_WORK INSTRUCTIONS_
Transcribe only part of the material below: the lines from the one containing "The array is read-only." through the one containing "Returns an array filled with all the current linefill", inclusive, exactly as written.

_MATERIAL PROVIDED_
==========

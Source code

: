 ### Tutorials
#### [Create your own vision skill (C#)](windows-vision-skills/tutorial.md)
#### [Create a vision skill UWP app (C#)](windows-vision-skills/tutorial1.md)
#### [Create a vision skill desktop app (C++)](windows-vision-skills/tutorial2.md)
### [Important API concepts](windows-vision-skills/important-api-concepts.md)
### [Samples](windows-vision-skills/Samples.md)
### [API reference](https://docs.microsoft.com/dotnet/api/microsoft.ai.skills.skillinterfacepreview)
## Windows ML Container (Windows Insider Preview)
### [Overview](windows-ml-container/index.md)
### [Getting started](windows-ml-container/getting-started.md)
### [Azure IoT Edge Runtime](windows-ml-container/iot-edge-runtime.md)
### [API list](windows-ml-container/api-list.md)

==========

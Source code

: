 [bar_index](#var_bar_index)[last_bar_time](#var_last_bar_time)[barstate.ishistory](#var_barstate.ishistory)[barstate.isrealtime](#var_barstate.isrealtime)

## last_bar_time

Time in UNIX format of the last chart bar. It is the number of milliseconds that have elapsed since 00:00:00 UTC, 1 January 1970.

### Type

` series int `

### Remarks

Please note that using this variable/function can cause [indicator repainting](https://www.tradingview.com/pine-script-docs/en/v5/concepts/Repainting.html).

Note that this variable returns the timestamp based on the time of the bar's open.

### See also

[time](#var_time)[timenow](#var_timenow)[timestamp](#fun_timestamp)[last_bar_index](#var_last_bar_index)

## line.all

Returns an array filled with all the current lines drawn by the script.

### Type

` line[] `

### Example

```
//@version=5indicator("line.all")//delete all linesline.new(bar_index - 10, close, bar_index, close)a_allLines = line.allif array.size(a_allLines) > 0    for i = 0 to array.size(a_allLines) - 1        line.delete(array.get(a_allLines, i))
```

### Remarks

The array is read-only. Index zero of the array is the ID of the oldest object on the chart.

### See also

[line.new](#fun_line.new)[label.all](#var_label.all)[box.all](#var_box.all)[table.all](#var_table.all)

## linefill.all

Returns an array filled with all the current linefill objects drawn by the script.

==========

_RESULT OF THIS EXERCISE_
The array is read-only. Index zero of the array is the ID of the oldest object on the chart.

### See also

[line.new](#fun_line.new)[label.all](#var_label.all)[box.all](#var_box.all)[table.all](#var_table.all)

## linefill.all

Returns an array filled with all the current linefill objects drawn by the script.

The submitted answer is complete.